(Records drawn from a dataset)
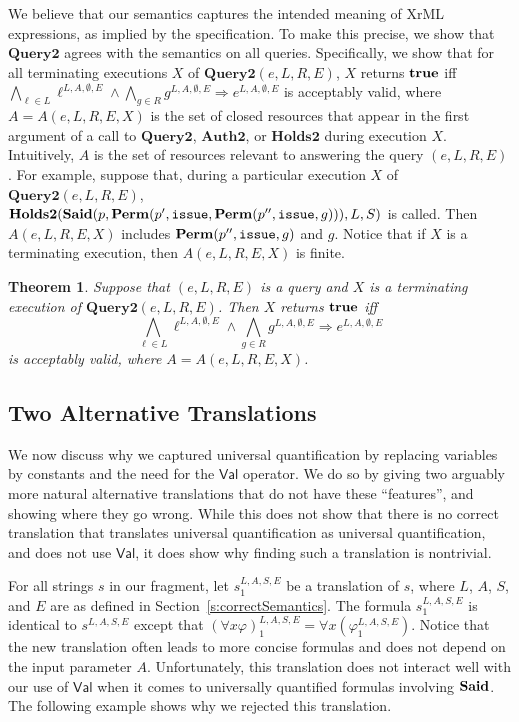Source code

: \documentclass{acmtrans2m}
\newtheorem{theorem}{Theorem}[section]
\newcommand{\thm}{\begin{theorem}}
\newcommand{\ethm}{\end{theorem}}
\newcommand{\rimp}{\Rightarrow}
\newcommand{\<}{
}
\renewcommand{\>}{\rangle}
\renewcommand{\phi}{\varphi}
\newcommand{\Said}{\mathit{\bf Said}}
\newcommand{\true}{\mathit{\bf{true}}}
\newcommand{\Permitted}{\mathit{\bf Perm}}
\newcommand{\cc}{e}
\newcommand{\scc}{E}
\newcommand{\issue}{\mathtt{issue}}
\newcommand{\XProcTwo}{\textbf{Query2}}
\newcommand{\CMetTwo}{\textbf{Holds2}}
\newcommand{\XATwo}{\textbf{Auth2}}
\newcommand{\Val}{\mathsf{Val}}
\newcommand{\tranwithEempty}[1]{#1^{L, A, \emptyset, \scc}}
\newcommand{\EX}{X}
\begin{document}
\begin{sloppypar}
We believe that our semantics captures the intended meaning of XrML expressions, as implied by the
specification.  To make this precise, we show that $\XProcTwo$ agrees with the semantics on all queries.
Specifically, we show that for all terminating executions $\EX$ of $\XProcTwo(\cc, L, R, \scc)$, $\EX$
returns $\true$ iff $\bigwedge_{\ell\in L}\tranwithEempty{\ell}\land \bigwedge_{g\in R}\tranwithEempty{g}
\rimp\tranwithEempty{\cc}$ is acceptably valid, where $A = A(\cc, L, R, \scc, \EX)$ is the set of
closed resources that appear in the first argument of a call to $\XProcTwo$, $\XATwo$, or $\CMetTwo$
during execution $\EX$.  Intuitively, $A$ is the set of resources relevant to answering the query
$(\cc, L, R, \scc)$.  For example, suppose that, during a particular execution $\EX$ of
$\XProcTwo(\cc, L, R, \scc)$,
$\CMetTwo(\Said(p, \Permitted(p', \issue, \Permitted(p'', \issue, g))), L, S)$ is called.  Then
$A(\cc, L, R, \scc, \EX)$ includes $\Permitted(p'', \issue, g)$ and $g$.  Notice that if $\EX$ is a
terminating execution, then $A(\cc, L, R, \scc, \EX)$ is finite.
\thm\label{t:correct1}
Suppose that $(\cc, L, R, \scc)$ is a query and $\EX$ is a terminating execution of
$\XProcTwo(\cc, L, R, \scc)$.  Then $\EX$ returns $\true$ iff
$$
\bigwedge_{\ell\in L}\tranwithEempty{\ell}\land \bigwedge_{g\in R}\tranwithEempty{g}\rimp
\tranwithEempty{\cc}
$$
is acceptably valid, where $A = A(\cc, L, R, \scc, \EX)$.
\ethm
\end{sloppypar}
\subsection{Two Alternative Translations}\label{s:temptingTrans}
We now discuss why we captured universal quantification by replacing
variables by constants and the need for the $\Val$ operator.  We do so
by giving two arguably more natural alternative translations that do not
have these ``features'', and showing where they go wrong.  While this
does not show that there is no correct translation that translates
universal quantification as universal quantification, and does not use
$\Val$, it does show why finding such a translation
is nontrivial.

For all strings $s$ in our fragment, let $s^{L, A, S, E}_1$ be a
translation of $s$, where $L$, $A$,
$S$, and $E$ are as defined in Section~\ref{s:correctSemantics}.  The
formula $s^{L, A, S, E}_1$ is 
identical to $s^{L, A, S, E}$ except that
$(\forall x \phi)^{L, A, S, E}_1 = \forall x(\phi^{L, A, S, E}_1)$.
Notice that the new translation often leads to more concise formulas and
does not depend on the input 
parameter $A$.  
Unfortunately, this translation does not interact well with our use of
$\Val$ when it comes to universally quantified formulas involving
$\Said$.
The following example shows
why we rejected this translation.
\end{document}
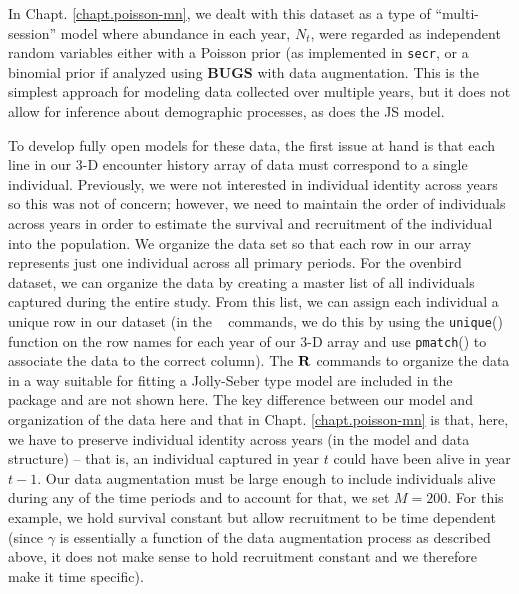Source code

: In Chapt. \ref{chapt.poisson-mn}, we dealt with this dataset as a type
of ``multi-session''
model where abundance in each year, $N_{t}$, were regarded as
independent random variables either with a Poisson prior (as
implemented in \mbox{\tt secr}, or a binomial prior if analyzed using
{\bf BUGS} with data augmentation.
This 
is the simplest approach for modeling data
collected over multiple years, but it does not allow for inference
about demographic processes, as does the JS model.

To develop fully open models for these data, 
the first issue  at hand is that each line in our 3-D encounter history
array of
data must correspond to a single individual.  Previously, we were not
interested in individual identity across years so this was not of
concern; however, we need to maintain the order of individuals across years
in order to estimate the survival and recruitment of the individual into the population.
We organize the data set so that each row in our
array represents just one individual across all primary periods.
For the ovenbird dataset, we
can organize the data by creating a master list of all individuals
captured during the entire study.  From this list, we can assign each
individual a unique row in our dataset (in the \R~ commands,
we do this by using the \mbox{\tt unique}() function
on the row names
for each year of our 3-D array and use \mbox{\tt pmatch}()
to associate the data to the correct column).  The ${\bf R}$ commands
to organize the data in a way suitable for fitting a Jolly-Seber type
model 
are included in the \scrbook~ package and are not
shown here.
The key difference between our model and organization of the data here and that 
in
Chapt. \ref{chapt.poisson-mn} is that, here, we have to preserve
individual identity across years (in the model and data structure) -- that is, 
an individual captured in 
year $t$ could have been alive in year $t-1$.  Our data
augmentation must be large enough to include individuals alive during
any of the time periods and to account for that, we set $M=200$.  For this example,
we hold survival constant but allow recruitment to be time dependent
(since $\gamma$ is essentially a function of the data augmentation
process as described above, it does not make sense to hold recruitment constant and we
therefore make it time specific).


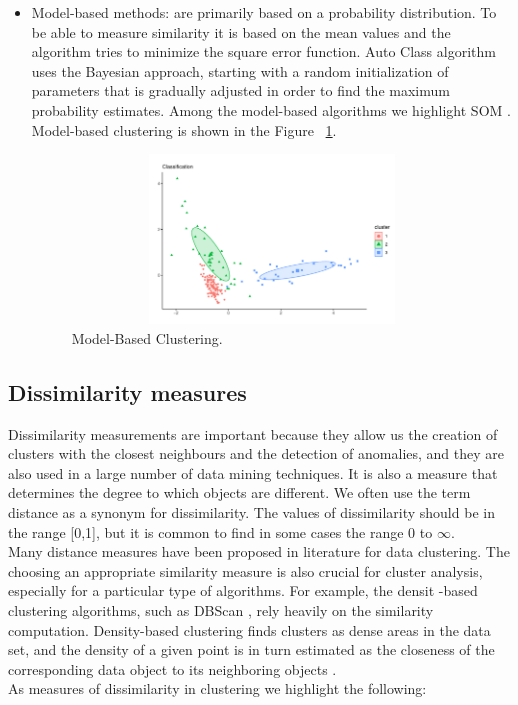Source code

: \begin{itemize}
  \item Model-based methods: are primarily based on a probability distribution. To be able to measure similarity it is based on the mean values and the algorithm tries to minimize the square error function. Auto Class algorithm uses the Bayesian approach, starting with a random initialization of parameters that is gradually adjusted in order to find the maximum probability estimates. Among the model-based algorithms we highlight SOM \citep{b34}. Model-based clustering is shown in the Figure ~\ref{fig:model}.
    \begin{figure}[htbp]
  \centering
   \includegraphics[width=14cm, height=4.5cm]{img/model}
    \caption{Model-Based Clustering.}
    \label{fig:model}%
\end{figure}
\end{itemize}

\subsection {Dissimilarity measures}

Dissimilarity measurements are important because they allow us the creation of clusters with the closest neighbours and the detection of anomalies, and they are also used in a large number of data mining techniques. It is also a measure that determines the degree to which objects are different. We often use the term distance as a synonym for dissimilarity. The values of dissimilarity should be in the range [0,1], but it is common to find in some cases the range 0 to $\infty$.
\\
Many distance measures have been proposed in literature for data clustering. The choosing an appropriate similarity measure is also crucial for cluster analysis, especially for a particular type of algorithms. For example, the densit -based clustering algorithms, such as DBScan \citep{b28}, rely heavily on the similarity computation. Density-based clustering finds clusters as dense areas in the data set, and the density of a given point is in turn estimated as the closeness of the corresponding data object to its neighboring objects \citep{b50} \citep{b51}.
\\
As measures of dissimilarity in clustering we highlight the following:

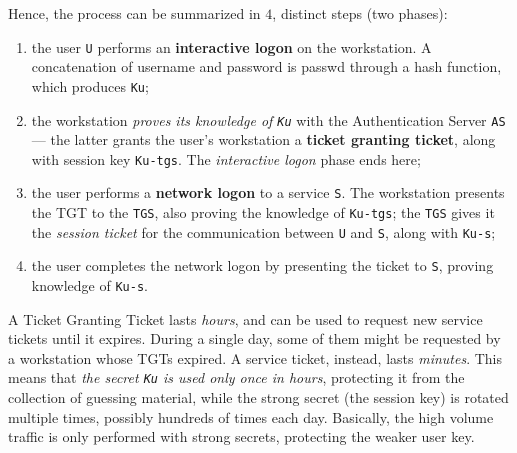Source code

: \documentclass[10pt]{extreport}
\begin{document}
\clearpage


Hence, the process can be summarized in $4$, distinct steps (two phases):
\begin{enumerate}
    \item the user \texttt{U} performs an \textbf{interactive logon} on the
        workstation. A concatenation of username and password is passwd through
        a hash function, which produces \texttt{Ku};
    \item the workstation \emph{proves its knowledge of \texttt{Ku}} with the
        Authentication Server \texttt{AS} --- the latter grants the user's
        workstation a \textbf{ticket granting ticket}, along with session key
        \texttt{Ku-tgs}. The \emph{interactive logon} phase ends here;
    \item the user performs a \textbf{network logon} to a service \texttt{S}.
        The workstation presents the TGT to the \texttt{TGS}, also proving the
        knowledge of \texttt{Ku-tgs}; the \texttt{TGS} gives it the
        \emph{session ticket} for the communication between \texttt{U} and
        \texttt{S}, along with \texttt{Ku-s};
    \item the user completes the network logon by presenting the ticket to
        \texttt{S}, proving knowledge of \texttt{Ku-s}.
\end{enumerate}

A Ticket Granting Ticket lasts \emph{hours}, and can be used to request new
service tickets until it expires. During a single day, some of them might be
requested by a workstation whose TGTs expired. A service ticket, instead, lasts
\emph{minutes}. This means that \emph{the secret \texttt{Ku} is used only once
in hours}, protecting it from the collection of guessing material, while the
strong secret (the session key) is rotated multiple times, possibly hundreds of
times each day. Basically, the high volume traffic is only performed with
strong secrets, protecting the weaker user key.
\end{document}
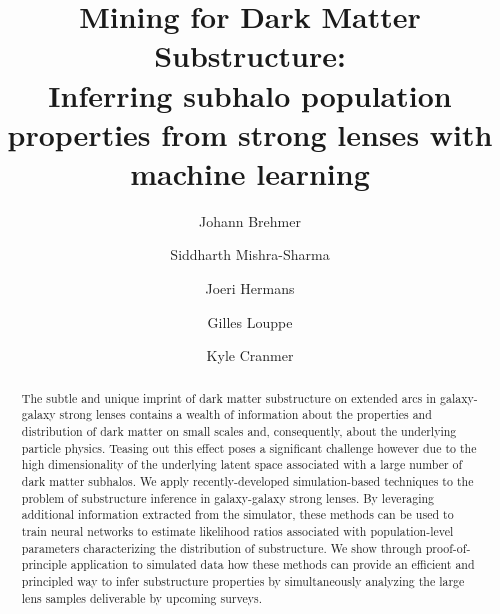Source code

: \documentclass[twocolumn]{aastex62}
\begin{document}
\sloppy\sloppypar\raggedbottom\frenchspacing

\title{\textbf{
Mining for Dark Matter Substructure: \\
Inferring subhalo population properties from strong lenses with machine learning
}}


\author[0000-0003-3344-4209]{Johann Brehmer}

\author[0000-0001-9088-7845]{Siddharth Mishra-Sharma}

\author{Joeri Hermans}

\author[0000-0002-2082-3106]{Gilles Louppe}

\author[0000-0002-5769-7094]{Kyle Cranmer}

\begin{abstract}\noindent
The subtle and unique imprint of dark matter substructure on extended arcs in galaxy-galaxy strong lenses contains a wealth of information about the properties and distribution of dark matter on small scales and, consequently, about the underlying particle physics. Teasing out this effect poses a significant challenge however due to the high dimensionality of the underlying latent space associated with a large number of dark matter subhalos. We apply recently-developed simulation-based techniques to the problem of substructure inference in galaxy-galaxy strong lenses. By leveraging additional information extracted from the simulator, these methods can be used to train neural networks to estimate likelihood ratios associated with population-level parameters characterizing the distribution of substructure. We show through proof-of-principle application to simulated data how these methods can provide an efficient and principled way to infer substructure properties by simultaneously analyzing the large lens samples deliverable by upcoming surveys.
\end{abstract}
\end{document}
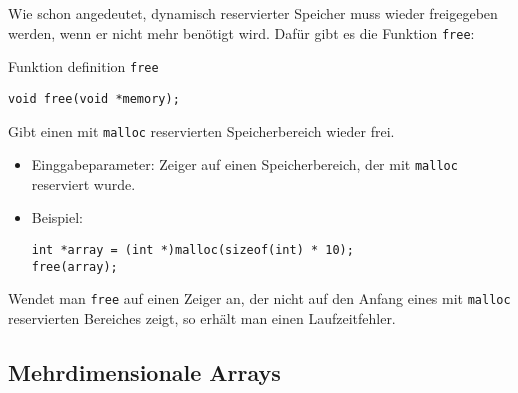 Wie schon angedeutet, dynamisch reservierter Speicher muss wieder freigegeben werden, wenn er nicht mehr benötigt wird.
Dafür gibt es die Funktion \verb|free|:
\begin{myexampleblock}{Funktion definition \texttt{free}}
\begin{lstlisting}
void free(void *memory);
\end{lstlisting}
  \vspace{-0.7cm}
  Gibt einen mit \verb|malloc| reservierten Speicherbereich wieder frei.
  \begin{itemize}
  \item Einggabeparameter: Zeiger auf einen Speicherbereich, der mit \verb|malloc| reserviert wurde.
  \item Beispiel:
\begin{lstlisting}
int *array = (int *)malloc(sizeof(int) * 10);
free(array);
\end{lstlisting}
  \end{itemize}
  \vspace{-0.7cm}
\end{myexampleblock}
Wendet man \verb|free| auf einen Zeiger an, der nicht auf den Anfang eines mit \verb|malloc| reservierten Bereiches zeigt, so erhält man einen Laufzeitfehler.

\subsection{Mehrdimensionale Arrays}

- [BRIEF] Your answer must consist only of the lines from the one containing "void free(void *memory);" through the last line of the data above, both included, exactly as written.

- [ANSWER BOX]
void free(void *memory);
\end{lstlisting}
  \vspace{-0.7cm}
  Gibt einen mit \verb|malloc| reservierten Speicherbereich wieder frei.
  \begin{itemize}
  \item Einggabeparameter: Zeiger auf einen Speicherbereich, der mit \verb|malloc| reserviert wurde.
  \item Beispiel:
\begin{lstlisting}
int *array = (int *)malloc(sizeof(int) * 10);
free(array);
\end{lstlisting}
  \end{itemize}
  \vspace{-0.7cm}
\end{myexampleblock}
Wendet man \verb|free| auf einen Zeiger an, der nicht auf den Anfang eines mit \verb|malloc| reservierten Bereiches zeigt, so erhält man einen Laufzeitfehler.

\subsection{Mehrdimensionale Arrays}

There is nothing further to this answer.